§ **THE PROBLEM**
Please find every line in the entries below that contains the string "theoremstyle", and copy it.

START SUPPLIED ENTRIES

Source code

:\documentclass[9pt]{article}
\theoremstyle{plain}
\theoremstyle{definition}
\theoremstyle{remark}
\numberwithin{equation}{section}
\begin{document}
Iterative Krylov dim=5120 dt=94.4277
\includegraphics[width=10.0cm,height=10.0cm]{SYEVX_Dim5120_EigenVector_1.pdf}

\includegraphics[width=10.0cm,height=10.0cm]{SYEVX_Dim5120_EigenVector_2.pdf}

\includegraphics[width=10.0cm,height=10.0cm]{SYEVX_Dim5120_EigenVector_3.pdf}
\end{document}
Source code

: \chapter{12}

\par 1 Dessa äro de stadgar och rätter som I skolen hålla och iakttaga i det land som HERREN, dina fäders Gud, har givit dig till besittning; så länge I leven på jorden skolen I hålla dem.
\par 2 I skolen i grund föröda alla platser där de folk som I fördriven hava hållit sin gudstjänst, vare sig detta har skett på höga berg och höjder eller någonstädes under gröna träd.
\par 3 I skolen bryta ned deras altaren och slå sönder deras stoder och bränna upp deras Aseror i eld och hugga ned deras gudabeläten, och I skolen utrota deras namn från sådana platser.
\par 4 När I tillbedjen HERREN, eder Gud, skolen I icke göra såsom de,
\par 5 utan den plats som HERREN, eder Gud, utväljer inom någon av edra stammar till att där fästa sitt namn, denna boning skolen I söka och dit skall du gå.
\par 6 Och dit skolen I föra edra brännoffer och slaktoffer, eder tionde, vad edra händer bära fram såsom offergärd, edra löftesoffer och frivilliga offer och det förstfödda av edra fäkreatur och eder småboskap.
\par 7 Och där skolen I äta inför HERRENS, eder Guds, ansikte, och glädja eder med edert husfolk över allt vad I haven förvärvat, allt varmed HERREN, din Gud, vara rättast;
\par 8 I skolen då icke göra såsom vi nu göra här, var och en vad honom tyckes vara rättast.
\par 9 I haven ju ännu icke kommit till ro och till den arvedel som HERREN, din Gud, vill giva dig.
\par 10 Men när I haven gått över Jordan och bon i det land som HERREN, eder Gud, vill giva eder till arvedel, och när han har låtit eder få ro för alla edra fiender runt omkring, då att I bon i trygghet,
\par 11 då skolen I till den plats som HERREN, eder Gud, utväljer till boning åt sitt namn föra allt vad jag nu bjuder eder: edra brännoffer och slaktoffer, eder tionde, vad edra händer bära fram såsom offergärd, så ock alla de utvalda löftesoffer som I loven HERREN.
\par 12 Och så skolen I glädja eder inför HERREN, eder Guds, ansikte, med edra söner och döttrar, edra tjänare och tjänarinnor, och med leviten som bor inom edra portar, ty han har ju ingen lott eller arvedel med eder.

END SUPPLIED ENTRIES
START SUPPLIED ENTRIES

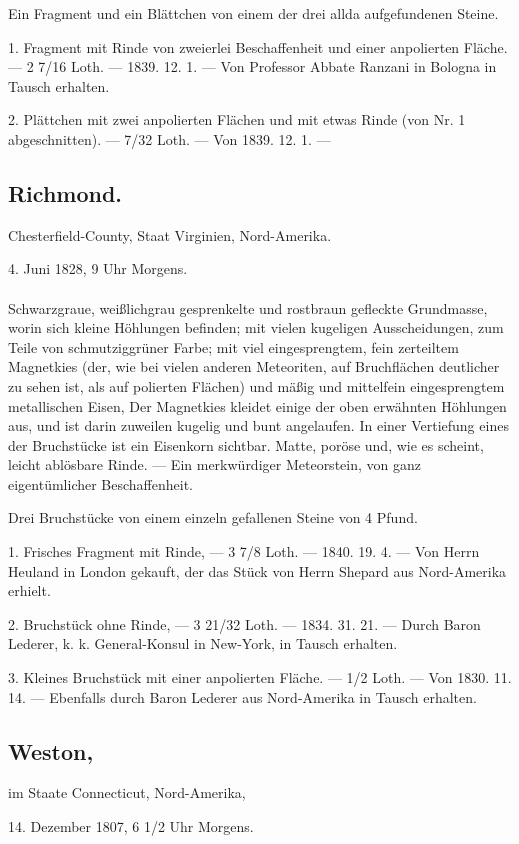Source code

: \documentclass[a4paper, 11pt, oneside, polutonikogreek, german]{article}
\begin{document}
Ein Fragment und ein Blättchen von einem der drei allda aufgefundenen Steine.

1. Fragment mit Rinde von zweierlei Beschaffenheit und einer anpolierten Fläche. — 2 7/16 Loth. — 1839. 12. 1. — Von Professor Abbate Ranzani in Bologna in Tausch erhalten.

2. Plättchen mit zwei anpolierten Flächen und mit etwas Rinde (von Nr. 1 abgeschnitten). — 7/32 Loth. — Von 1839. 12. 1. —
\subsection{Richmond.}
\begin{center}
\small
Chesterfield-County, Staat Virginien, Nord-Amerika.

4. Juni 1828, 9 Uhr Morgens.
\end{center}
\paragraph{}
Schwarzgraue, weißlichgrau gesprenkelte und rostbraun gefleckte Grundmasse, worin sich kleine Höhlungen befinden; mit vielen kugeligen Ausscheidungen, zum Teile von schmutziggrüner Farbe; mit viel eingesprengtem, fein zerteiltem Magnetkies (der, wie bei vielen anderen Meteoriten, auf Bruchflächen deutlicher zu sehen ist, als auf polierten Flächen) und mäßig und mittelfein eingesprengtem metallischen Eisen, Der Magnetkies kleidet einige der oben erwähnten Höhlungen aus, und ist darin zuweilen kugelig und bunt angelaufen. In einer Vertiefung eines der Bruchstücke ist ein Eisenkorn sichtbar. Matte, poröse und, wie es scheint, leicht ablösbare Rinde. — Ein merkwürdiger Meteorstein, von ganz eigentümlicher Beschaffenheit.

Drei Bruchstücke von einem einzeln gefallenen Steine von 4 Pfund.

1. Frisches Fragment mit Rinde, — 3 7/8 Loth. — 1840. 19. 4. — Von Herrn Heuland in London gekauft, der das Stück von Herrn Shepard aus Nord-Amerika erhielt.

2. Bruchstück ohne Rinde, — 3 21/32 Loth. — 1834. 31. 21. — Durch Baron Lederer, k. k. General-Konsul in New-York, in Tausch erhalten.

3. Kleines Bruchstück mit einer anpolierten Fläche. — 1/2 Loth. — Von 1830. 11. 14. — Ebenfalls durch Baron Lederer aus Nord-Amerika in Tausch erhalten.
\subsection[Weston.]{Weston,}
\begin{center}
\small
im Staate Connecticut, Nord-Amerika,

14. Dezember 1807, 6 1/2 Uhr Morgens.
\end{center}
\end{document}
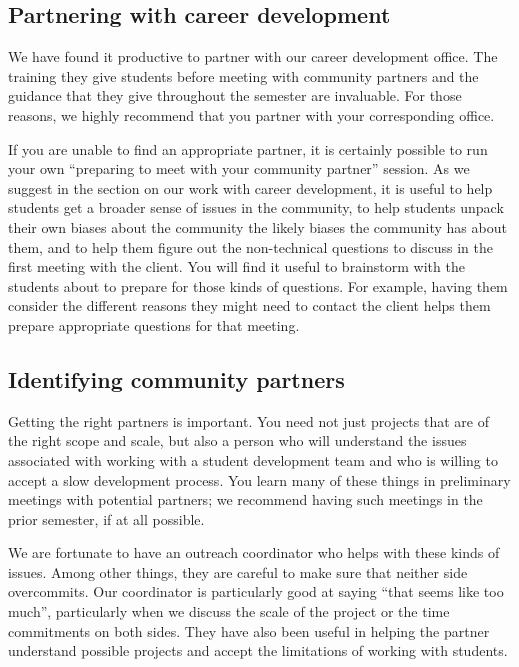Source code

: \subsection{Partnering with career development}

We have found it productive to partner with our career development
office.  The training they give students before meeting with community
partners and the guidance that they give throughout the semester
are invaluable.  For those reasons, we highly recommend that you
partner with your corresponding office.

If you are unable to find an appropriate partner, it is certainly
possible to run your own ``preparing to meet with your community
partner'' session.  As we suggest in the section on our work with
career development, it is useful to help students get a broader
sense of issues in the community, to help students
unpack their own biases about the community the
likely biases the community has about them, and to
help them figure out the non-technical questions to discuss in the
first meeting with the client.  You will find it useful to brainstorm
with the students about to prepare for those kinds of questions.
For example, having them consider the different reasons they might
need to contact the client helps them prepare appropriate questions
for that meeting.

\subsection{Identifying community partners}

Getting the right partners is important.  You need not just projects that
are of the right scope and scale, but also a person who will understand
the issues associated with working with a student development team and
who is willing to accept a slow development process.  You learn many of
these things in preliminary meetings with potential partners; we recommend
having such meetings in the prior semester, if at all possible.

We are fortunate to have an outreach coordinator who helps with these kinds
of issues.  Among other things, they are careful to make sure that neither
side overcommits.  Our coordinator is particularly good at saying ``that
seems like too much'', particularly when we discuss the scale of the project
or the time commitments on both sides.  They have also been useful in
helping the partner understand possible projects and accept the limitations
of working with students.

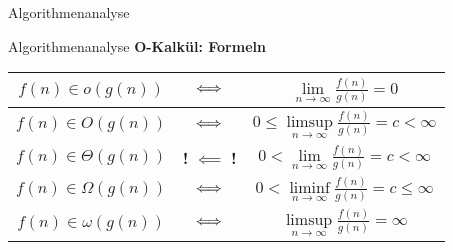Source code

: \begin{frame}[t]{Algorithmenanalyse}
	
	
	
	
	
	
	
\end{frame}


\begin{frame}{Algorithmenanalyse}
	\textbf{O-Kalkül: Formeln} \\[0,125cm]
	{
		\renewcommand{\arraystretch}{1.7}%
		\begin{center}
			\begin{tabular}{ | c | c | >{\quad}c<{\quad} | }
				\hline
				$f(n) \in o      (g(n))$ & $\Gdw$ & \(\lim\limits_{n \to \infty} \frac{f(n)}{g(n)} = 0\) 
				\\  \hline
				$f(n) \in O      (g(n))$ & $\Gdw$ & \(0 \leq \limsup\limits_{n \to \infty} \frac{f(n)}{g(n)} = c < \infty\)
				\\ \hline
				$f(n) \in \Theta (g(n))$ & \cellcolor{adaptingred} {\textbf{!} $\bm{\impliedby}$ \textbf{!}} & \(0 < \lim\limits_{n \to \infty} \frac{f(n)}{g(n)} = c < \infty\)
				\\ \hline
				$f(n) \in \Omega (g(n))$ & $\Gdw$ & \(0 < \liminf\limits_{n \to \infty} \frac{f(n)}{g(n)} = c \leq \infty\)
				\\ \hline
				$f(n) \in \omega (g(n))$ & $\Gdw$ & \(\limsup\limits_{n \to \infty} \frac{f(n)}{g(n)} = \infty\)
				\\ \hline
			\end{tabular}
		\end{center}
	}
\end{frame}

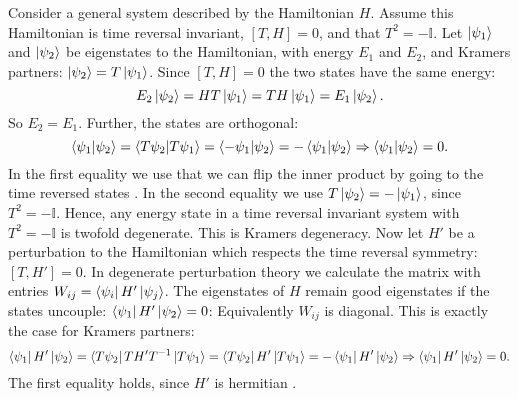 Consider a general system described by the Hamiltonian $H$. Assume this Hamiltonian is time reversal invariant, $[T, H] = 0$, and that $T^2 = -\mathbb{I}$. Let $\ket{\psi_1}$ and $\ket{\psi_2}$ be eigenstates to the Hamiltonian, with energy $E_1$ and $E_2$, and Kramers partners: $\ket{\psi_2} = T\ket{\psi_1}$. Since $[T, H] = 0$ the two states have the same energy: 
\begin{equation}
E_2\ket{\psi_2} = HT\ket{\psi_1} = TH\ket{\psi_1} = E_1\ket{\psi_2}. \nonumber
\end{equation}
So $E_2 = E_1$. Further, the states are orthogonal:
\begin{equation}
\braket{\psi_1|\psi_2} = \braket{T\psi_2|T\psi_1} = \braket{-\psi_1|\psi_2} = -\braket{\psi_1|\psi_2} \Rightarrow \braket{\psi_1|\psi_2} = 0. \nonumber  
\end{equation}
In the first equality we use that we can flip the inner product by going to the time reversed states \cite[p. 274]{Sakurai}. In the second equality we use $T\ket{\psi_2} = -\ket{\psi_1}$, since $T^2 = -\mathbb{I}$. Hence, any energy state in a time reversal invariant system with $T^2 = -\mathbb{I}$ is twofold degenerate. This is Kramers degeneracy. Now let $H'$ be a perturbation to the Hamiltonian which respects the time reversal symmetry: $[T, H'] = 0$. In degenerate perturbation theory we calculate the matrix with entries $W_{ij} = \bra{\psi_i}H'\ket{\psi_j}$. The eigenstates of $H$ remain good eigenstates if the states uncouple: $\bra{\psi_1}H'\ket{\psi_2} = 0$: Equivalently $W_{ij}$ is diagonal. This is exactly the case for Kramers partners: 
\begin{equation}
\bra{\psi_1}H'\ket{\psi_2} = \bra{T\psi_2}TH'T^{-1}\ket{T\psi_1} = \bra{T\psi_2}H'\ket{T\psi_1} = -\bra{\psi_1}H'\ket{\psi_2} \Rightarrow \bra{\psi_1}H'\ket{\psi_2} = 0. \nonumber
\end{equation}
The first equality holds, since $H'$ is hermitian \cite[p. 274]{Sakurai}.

END SUPPLIED ENTRIES

§ **TASK SOLUTION**
\theoremstyle{plain}
\theoremstyle{definition}
\theoremstyle{remark}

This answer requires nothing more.